The Screen Actors Guild has gotten cold feet over working together with other showbiz unions on organizing and bargaining.
SAG’s kept the debate — centering on an AFL-CIO initiative with 10 other unions — hidden from its members and made no public comment. But, as with many other issues, its elected leadership is split over whether to join the AFL-CIO’s Industry Coordinating Committee for Arts Media and Entertainment.
Opponents warn that if SAG becomes part of the ICC, the other 10 unions will be able to dictate the guild’s policies and strategies. The AFL-CIO, which has been hit hard by the defections of half a dozen major unions, has insisted that such concerns are overblown.
“It’s fair to say that every union that’s joined the ICC has had the same concerns,” said Mike Gildea, exec director of the AFL-CIO’s Dept. of Professional Employees. “Everything about the ICC is voluntary. And the ultimate authority on collective bargaining rests with the individual union.”
Gildea asserted that the AFL-CIO’s goal in setting up the committees last summer was simple — identify areas of common interest among similar unions and then develop and coordinate strategies as a way of dealing effectively with declining union membership nationwide.
But Gildea also acknowledged SAG’s been a tough sell, since the issue brings up questions regarding the guild’s autonomy similar to those raised in 2003 when SAG’s elected leadership battled bitterly over merging with AFTRA. “We’ve been trying to facilitate those discussions,” he added.
AFL-CIO chief John Sweeney was an ardent campaigner for the merger, which was narrowly defeated by SAG members amid concerns that the guild would lose its unique status as an actors union and that its health and retirement plans would be negatively impacted by merging with AFTRA’s plans. SAG’s moderate wing, led by then-president Melissa Gilbert, backed the merger as a means of saving money and giving actors more clout.
SAG president Alan Rosenberg’s Membership First faction remains adamantly opposed to any move toward merger with AFTRA — a major factor in last fall’s firing of Greg Hessinger as SAG chief exec.
At last month’s national board meeting, SAG senior adviser John McGuire pressed the board to approve SAG’s signing up for the AFL-CIO committee. But Membership First reps delayed the proposal until the July meeting and have expressed concerns over the apparent restrictions in the agreement.
For example, part of the ICC agreement says that member unions that choose not to participate in ICC proceedings “shall nonetheless be bound by the single or multi-union organizing plans it develops, the contract standards that may be established separately or as part of agreed-upon organizing initiatives and other decisions it may make.”
The issue’s also caused a possible divide between Rosenberg and some of his board allies. Rosenberg, who was elected last year on a platform of taking a more aggressive bargaining stance, has indicated to associates that he generally supports the concept of joining the ICC as long as the language in the agreement can be revised.

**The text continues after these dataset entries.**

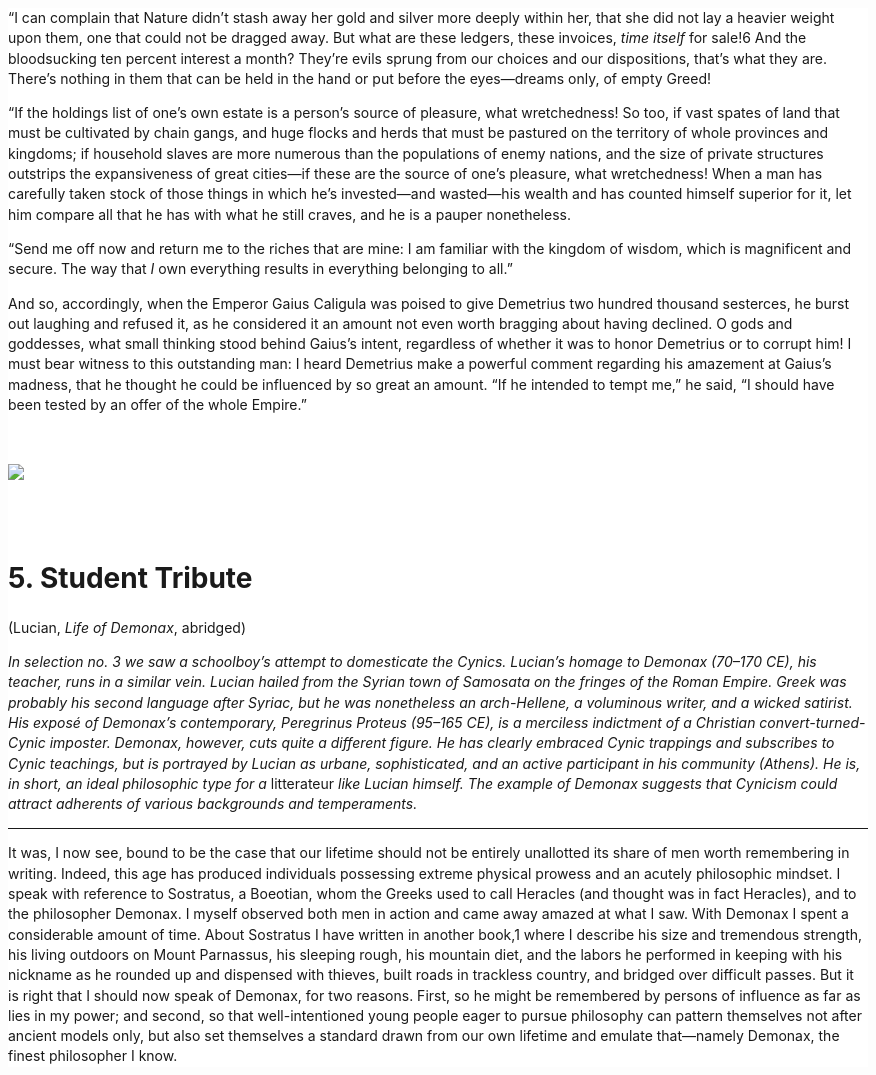 “I can complain that Nature didn’t stash away her gold and silver more deeply within her, that she did not lay a heavier weight upon them, one that could not be dragged away. But what are these ledgers, these invoices, *time itself* for sale\!6 And the bloodsucking ten percent interest a month? They’re evils sprung from our choices and our dispositions, that’s what they are. There’s nothing in them that can be held in the hand or put before the eyes—dreams only, of empty Greed\!

“If the holdings list of one’s own estate is a person’s source of pleasure, what wretchedness\! So too, if vast spates of land that must be cultivated by chain gangs, and huge flocks and herds that must be pastured on the territory of whole provinces and kingdoms; if household slaves are more numerous than the populations of enemy nations, and the size of private structures outstrips the expansiveness of great cities—if these are the source of one’s pleasure, what wretchedness\! When a man has carefully taken stock of those things in which he’s invested—and wasted—his wealth and has counted himself superior for it, let him compare all that he has with what he still craves, and he is a pauper nonetheless.

“Send me off now and return me to the riches that are mine: I am familiar with the kingdom of wisdom, which is magnificent and secure. The way that *I* own everything results in everything belonging to all.”

And so, accordingly, when the Emperor Gaius Caligula was poised to give Demetrius two hundred thousand sesterces, he burst out laughing and refused it, as he considered it an amount not even worth bragging about having declined. O gods and goddesses, what small thinking stood behind Gaius’s intent, regardless of whether it was to honor Demetrius or to corrupt him\! I must bear witness to this outstanding man: I heard Demetrius make a powerful comment regarding his amazement at Gaius’s madness, that he thought he could be influenced by so great an amount. “If he intended to tempt me,” he said, “I should have been tested by an offer of the whole Empire.”

 




![](images/000002.jpg)    


 





# 5. Student Tribute  
\(Lucian, *Life of Demonax*, abridged\)

*In selection no. 3 we saw a schoolboy’s attempt to domesticate the Cynics. Lucian’s homage to Demonax \(70–170 CE\), his teacher, runs in a similar vein. Lucian hailed from the Syrian town of Samosata on the fringes of the Roman Empire. Greek was probably his second language after Syriac, but he was nonetheless an arch-Hellene, a voluminous writer, and a wicked satirist. His exposé of Demonax’s contemporary, Peregrinus Proteus \(95–165 CE\), is a merciless indictment of a Christian convert-turned-Cynic imposter. Demonax, however, cuts quite a different figure. He has clearly embraced Cynic trappings and subscribes to Cynic teachings, but is portrayed by Lucian as urbane, sophisticated, and an active participant in his community \(Athens\). He is, in short, an ideal philosophic type for a* litterateur *like Lucian himself. The example of Demonax suggests that Cynicism could attract adherents of various backgrounds and temperaments.*

* * *

It was, I now see, bound to be the case that our lifetime should not be entirely unallotted its share of men worth remembering in writing. Indeed, this age has produced individuals possessing extreme physical prowess and an acutely philosophic mindset. I speak with reference to Sostratus, a Boeotian, whom the Greeks used to call Heracles \(and thought was in fact Heracles\), and to the philosopher Demonax. I myself observed both men in action and came away amazed at what I saw. With Demonax I spent a considerable amount of time. About Sostratus I have written in another book,1 where I describe his size and tremendous strength, his living outdoors on Mount Parnassus, his sleeping rough, his mountain diet, and the labors he performed in keeping with his nickname as he rounded up and dispensed with thieves, built roads in trackless country, and bridged over difficult passes. But it is right that I should now speak of Demonax, for two reasons. First, so he might be remembered by persons of influence as far as lies in my power; and second, so that well-intentioned young people eager to pursue philosophy can pattern themselves not after ancient models only, but also set themselves a standard drawn from our own lifetime and emulate that—namely Demonax, the finest philosopher I know.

For now, SAG’s the lone holdout in a group that includes Actors Equity, AFTRA, the American Federation of Musicians, the American Guild of Musical Artists, IATSE, the Intl. Brotherhood of Electrical Workers, the National Assn. of Broadcast Employees and Technicians, the Newspaper Guild and the WGA East. The DGA and the WGA West are not AFL-CIO members.
By contrast, AFTRA was an enthusiastic participant in the ICC, announcing last November that it was joining and then reiterating that support at its national board meeting this month.

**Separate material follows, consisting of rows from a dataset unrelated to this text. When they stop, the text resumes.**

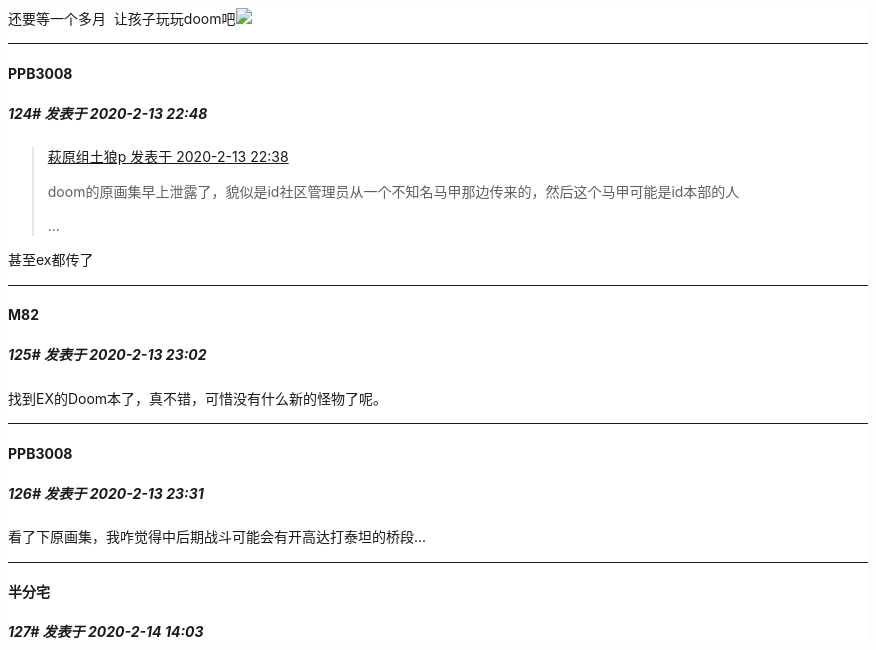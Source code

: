 


还要等一个多月  让孩子玩玩doom吧<img src="https://static.saraba1st.com/image/smiley/face2017/081.png" referrerpolicy="no-referrer">







*****

####  PPB3008  
##### 124#       发表于 2020-2-13 22:48



<blockquote><a href="httphttps://bbs.saraba1st.com/2b/forum.php?mod=redirect&amp;goto=findpost&amp;pid=46410612&amp;ptid=1909660" target="_blank">萩原组土狼p 发表于 2020-2-13 22:38</a>

doom的原画集早上泄露了，貌似是id社区管理员从一个不知名马甲那边传来的，然后这个马甲可能是id本部的人

 ...</blockquote>
甚至ex都传了







*****

####  M82  
##### 125#       发表于 2020-2-13 23:02




找到EX的Doom本了，真不错，可惜没有什么新的怪物了呢。







*****

####  PPB3008  
##### 126#       发表于 2020-2-13 23:31




看了下原画集，我咋觉得中后期战斗可能会有开高达打泰坦的桥段...







*****

####  半分宅  
##### 127#       发表于 2020-2-14 14:03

“The Industry Coordinating Committee would operate under principles set by unions in the arts, media and entertainment industries,” said AFTRA topper Kim Roberts Hedgpeth. “It provides a forum for employees to work together and receive support from the AFL-CIO to steer our own destinies as participants in common industries with common employers.”
With SAG representing the most publicly prominent union among the 11 ICC members, its apparent lack of enthusiasm represents another black eye for the AFL-CIO, which has been hobbled by deep disagreements over organizing strategies since last year. Opponents to joining the Industry Coordinating Committee have raised the issue of SAG leaving the AFL-CIO — to which it pays $400,000 in annual dues — and possibly joining the other defectors in the Change to Win group including the SEIU, Teamsters, Unite Here and the United Food and Commercial Workers, repping 6 million members.
The Change to Win unions were joined this week by the Laborers Intl. Union, which represents another 350,000 members.
But SAG supporters of the AFL-CIO assert the federation’s provided valuable assistance to SAG in the past, such as during the 2000 commercials strike.